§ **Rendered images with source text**
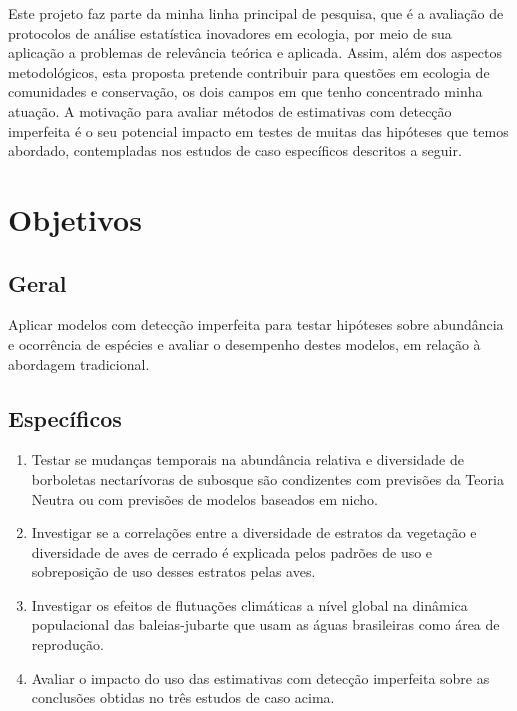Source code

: \documentclass[12pt, A4]{article}
\begin{document}
Este projeto faz parte da minha linha principal de pesquisa, que é a
avaliação de protocolos de análise estatística inovadores em ecologia,
por meio de sua aplicação a problemas de relevância teórica e
aplicada. Assim, além dos aspectos metodológicos, esta proposta
pretende contribuir para questões em ecologia de comunidades e
conservação, os dois campos em que tenho concentrado minha atuação. A
motivação para avaliar métodos de estimativas com detecção imperfeita
é o seu potencial impacto em testes de muitas das hipóteses que temos
abordado, contempladas nos estudos de caso específicos descritos a
seguir. 

\section{Objetivos}
\label{sec:objetivos}

\subsection*{Geral}
\label{sec:geral}
Aplicar modelos com detecção imperfeita para testar hipóteses
sobre abundância e ocorrência de espécies e avaliar o desempenho
destes modelos, em relação à abordagem tradicional. 

\subsection*{Específicos}
\label{sec:especificos}

\begin{enumerate}
\item Testar se mudanças temporais na abundância relativa e
  diversidade de borboletas nectarívoras de subosque  
  são condizentes com previsões da Teoria Neutra ou com
  previsões de modelos baseados em nicho. 
\item Investigar se a correlações entre a diversidade de estratos da
  vegetação e diversidade de aves de cerrado é explicada pelos padrões
  de uso e sobreposição de uso desses estratos pelas aves.
\item Investigar os efeitos de flutuações climáticas a nível global na
  dinâmica populacional das baleias-jubarte que usam as águas
  brasileiras como área de reprodução.
\item Avaliar o impacto do uso das estimativas com detecção imperfeita
  sobre as conclusões obtidas no três estudos de caso acima.
\end{enumerate}
\end{document}
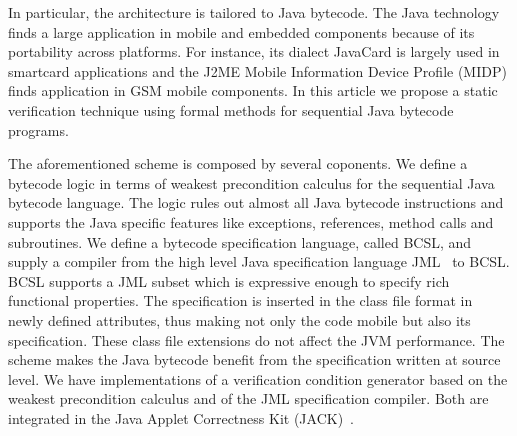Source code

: In particular, the architecture is tailored to Java bytecode. %
The Java technology finds a large application in mobile and embedded components because of its portability across platforms. 
For instance, its dialect JavaCard is largely used in smartcard applications and the J2ME Mobile Information Device Profile (MIDP) finds application in GSM mobile components. 
In this article we propose a static verification technique using formal methods for sequential Java bytecode programs.

The aforementioned scheme is composed by several coponents.
We define a bytecode logic in terms of weakest precondition calculus for the sequential Java bytecode language. The logic rules out 
almost all Java bytecode instructions and supports the Java specific features like 
exceptions, references, method calls and subroutines.  
 We define a bytecode specification language, called BCSL, and supply a compiler from 
 the high level Java specification language JML~\cite{JMLRefMan} to BCSL. 
 BCSL supports a JML subset which is expressive enough to specify rich functional properties. The specification is 
 inserted in the class file format in newly defined attributes, thus making not only the code mobile but also its specification. These class
 file extensions do not affect the JVM performance. The scheme makes the Java bytecode benefit from the specification written at source level.
 We have implementations of a verification condition generator based on the weakest precondition calculus and of the JML specification compiler. Both are integrated in the Java Applet Correctness Kit (JACK)~\cite{BRL-JACK}. 


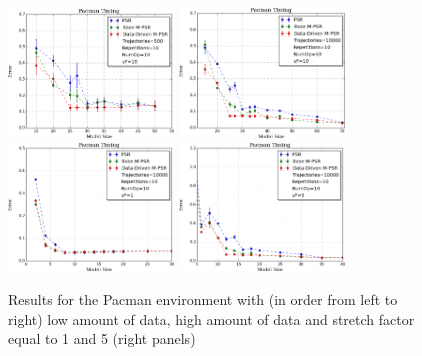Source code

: \documentclass[letterpaper]{article}
\begin{document}
\begin{figure}[ht!]
\includegraphics[width=44mm]{Pacman500.png}%
\includegraphics[width=44mm]{Pacman10k.png}%
\includegraphics[width=44mm]{PacmanSF-1.png}%
\includegraphics[width=44mm]{PacmanSF-5.png}%
\caption{Results for the Pacman environment with (in order from left to right) low amount of data, high amount of data and stretch factor equal to 1 and 5 (right panels)\label{fig-pacsf5}%
}
\end{figure}
\end{document}
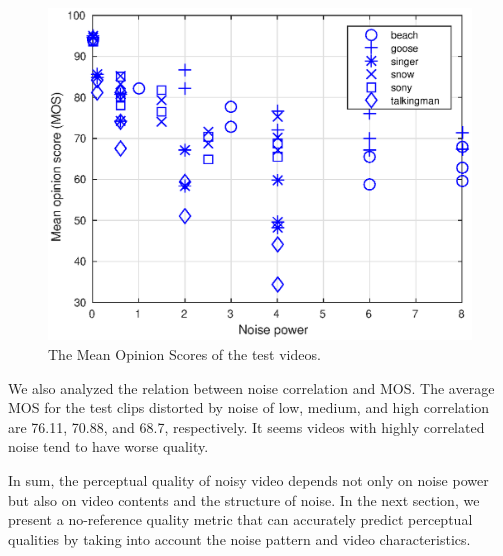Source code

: \documentclass{sig-alternate}
\begin{document}
\begin{figure}[!hb]
	\centering
	\includegraphics[width=\columnwidth]{img/MOS.eps}
	\caption{\label{fig:mos} The Mean Opinion Scores of the test videos.}
\end{figure}

We also analyzed the relation between noise correlation and MOS. The average MOS for the test clips distorted by noise of low, medium, and high correlation are 76.11, 70.88, and 68.7, respectively. It seems videos with highly correlated noise tend to have worse quality.

 

In sum, the perceptual quality of noisy video depends not only on noise power but also on video contents and the structure of noise. In the next section, we present a no-reference quality metric that can accurately predict perceptual qualities by taking into account the noise pattern and video characteristics.
\end{document}
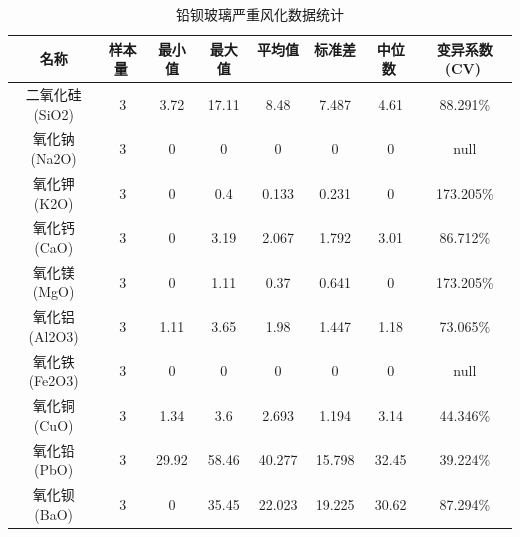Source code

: \documentclass{my_paper}
\begin{document}
\begin{enumerate}
\begin{itemize}
    \begin{longtable}{cccccccc}
    \caption{铅钡玻璃严重风化数据统计}
    \label{index5} \\
    \toprule
        名称                   & 样本量                 & 最小值                  & 最大值                  & 平均值                 & 标准差                 & 中位数                 & 变异系数(CV)            \\
        \midrule
        二氧化硅(SiO2)           & 3                    & 3.72                 & 17.11                & 8.48                 & 7.487                & 4.61                 & 88.291\%             \\
        氧化钠(Na2O)            & 3                    & 0                    & 0                    & 0                    & 0                    & 0                    & null                 \\
        氧化钾(K2O)             & 3                    & 0                    & 0.4                  & 0.133                & 0.231                & 0                    & 173.205\%            \\
        氧化钙(CaO)             & 3                    & 0                    & 3.19                 & 2.067                & 1.792                & 3.01                 & 86.712\%             \\
        氧化镁(MgO)             & 3                    & 0                    & 1.11                 & 0.37                 & 0.641                & 0                    & 173.205\%            \\
        氧化铝(Al2O3)           & 3                    & 1.11                 & 3.65                 & 1.98                 & 1.447                & 1.18                 & 73.065\%             \\
        氧化铁(Fe2O3)           & 3                    & 0                    & 0                    & 0                    & 0                    & 0                    & null                 \\
        氧化铜(CuO)             & 3                    & 1.34                 & 3.6                  & 2.693                & 1.194                & 3.14                 & 44.346\%             \\
        氧化铅(PbO)             & 3                    & 29.92                & 58.46                & 40.277               & 15.798               & 32.45                & 39.224\%             \\
        氧化钡(BaO)             & 3                    & 0                    & 35.45                & 22.023               & 19.225               & 30.62                & 87.294\%             \\

\end{longtable}
\end{itemize}
\end{enumerate}
\end{document}
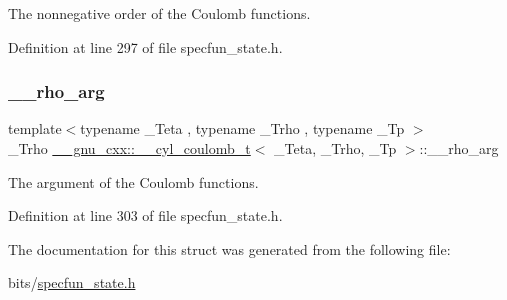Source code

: The nonnegative order of the Coulomb functions. 



Definition at line 297 of file specfun\+\_\+state.\+h.

\mbox{\label{struct____gnu__cxx_1_1____cyl__coulomb__t_abbff84a3b281ef7fc6f16245c02b695d}} 
\subsubsection{\texorpdfstring{\+\_\+\+\_\+rho\+\_\+arg}{\_\_rho\_arg}}
{\footnotesize\ttfamily template$<$typename \+\_\+\+Teta , typename \+\_\+\+Trho , typename \+\_\+\+Tp $>$ \\
\+\_\+\+Trho \hyperlink{struct____gnu__cxx_1_1____cyl__coulomb__t}{\+\_\+\+\_\+gnu\+\_\+cxx\+::\+\_\+\+\_\+cyl\+\_\+coulomb\+\_\+t}$<$ \+\_\+\+Teta, \+\_\+\+Trho, \+\_\+\+Tp $>$\+::\+\_\+\+\_\+rho\+\_\+arg}



The argument of the Coulomb functions. 



Definition at line 303 of file specfun\+\_\+state.\+h.



The documentation for this struct was generated from the following file\+:\begin{DoxyCompactItemize}
\item 
bits/\hyperlink{specfun__state_8h}{specfun\+\_\+state.\+h}\end{DoxyCompactItemize}
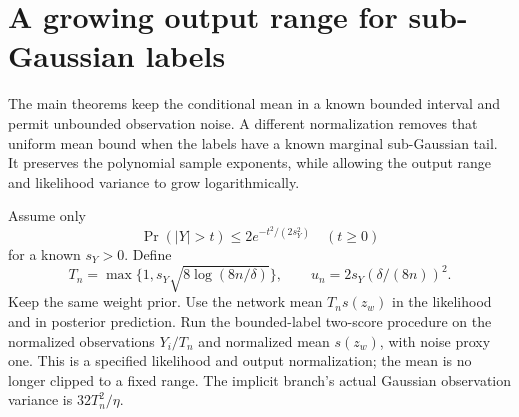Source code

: \section{A growing output range for sub-Gaussian labels}
\label{sec:unbounded-mean-transfer}
The main theorems keep the conditional mean in a known bounded interval and permit unbounded observation noise. A different normalization removes that uniform mean bound when the labels have a known marginal sub-Gaussian tail. It preserves the polynomial sample exponents, while allowing the output range and likelihood variance to grow logarithmically.

Assume only
\[
 \Pr(|Y|>t)\le2e^{-t^2/(2s_Y^2)}\quad(t\ge0)
\]
for a known $s_Y>0$. Define
\[
 T_n=\max\{1,s_Y\sqrt{8\log(8n/\delta)}\},
 \qquad u_n=2s_Y(\delta/(8n))^2.
\]
Keep the same weight prior. Use the network mean $T_ns(z_w)$ in the likelihood and in posterior prediction. Run the bounded-label two-score procedure on the normalized observations $Y_i/T_n$ and normalized mean $s(z_w)$, with noise proxy one. This is a specified likelihood and output normalization; the mean is no longer clipped to a fixed range. The implicit branch's actual Gaussian observation variance is $32T_n^2/\eta$.


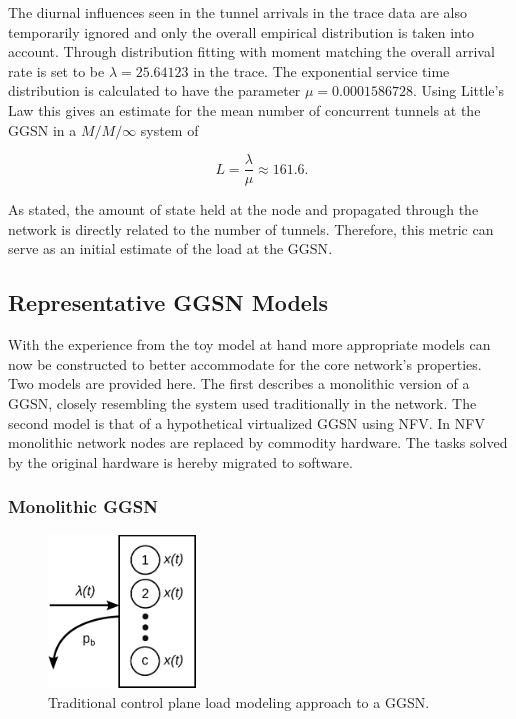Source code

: The diurnal influences seen in the tunnel arrivals in the trace data are also temporarily ignored and only the overall empirical distribution is taken into account. Through distribution fitting with moment matching the overall arrival rate is set to be $\lambda=25.64123$ in the trace. The exponential service time distribution is calculated to have the parameter $\mu=0.0001586728$. Using Little's Law this gives an estimate for the mean number of concurrent tunnels at the \gls{GGSN} in a $M/M/\infty$ system of 

\begin{equation}
\phantom{.}L=\frac{\lambda}{\mu}\approx 161.6\text{.} %
\end{equation}

As stated, the amount of state held at the node and propagated through the network is directly related to the number of tunnels. Therefore, this metric can serve as an initial estimate of the load at the \gls{GGSN}.


\subsection{Representative GGSN Models} 

With the experience from the toy model at hand more appropriate models can now be constructed to better accommodate for the core network's properties. Two models are provided here.
The first describes a monolithic version of a \gls{GGSN}, closely resembling the system used traditionally in the network. The second model is that of a hypothetical virtualized \gls{GGSN} using \gls{NFV}. In \gls{NFV}~\cite{nfv_whitepaper} monolithic network nodes are replaced by commodity hardware. The tasks solved by the original hardware is hereby migrated to software.


\subsubsection{Monolithic \texorpdfstring{\acrshort{GGSN}}{GGSN}}

\begin{figure}[htb]
	\centering
	\includegraphics[width=0.35\textwidth]{images/ggsn-monolithic.pdf}
	\caption{Traditional control plane load modeling approach to a \gls{GGSN}.}
\label{c4:fig:model-ggsn-monolithic}
\end{figure}

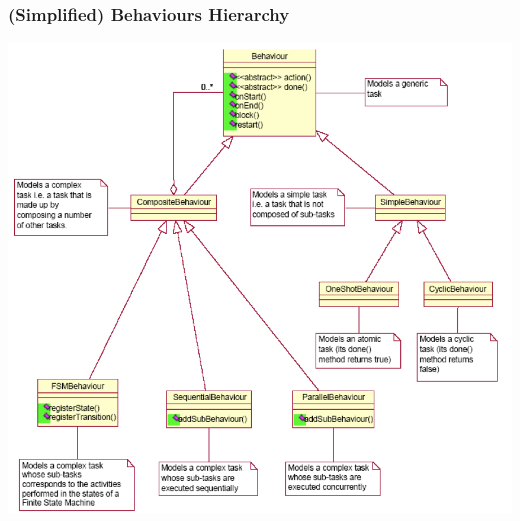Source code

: \documentclass{beamer}\mode<presentation>{\usetheme{AMSCesenaPurpleAndGold}}
\begin{document}
\begin{frame}\frametitle{(Simplified) Behaviours Hierarchy}
    \begin{center}
        \includegraphics[width=.65\textwidth]{res/img/jade_behaviour_uml}
    \end{center}
\end{frame}
\end{document}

§ **Task requirements**
Restate word for word the lines of the data above, starting at the line containing "almost all Java" and ending at the line containing "the high level", both included, and nothing more.

§ **Problem solution**
almost all Java bytecode instructions and supports the Java specific features like 
exceptions, references, method calls and subroutines.  
 We define a bytecode specification language, called BCSL, and supply a compiler from 
 the high level Java specification language JML~\cite{JMLRefMan} to BCSL. 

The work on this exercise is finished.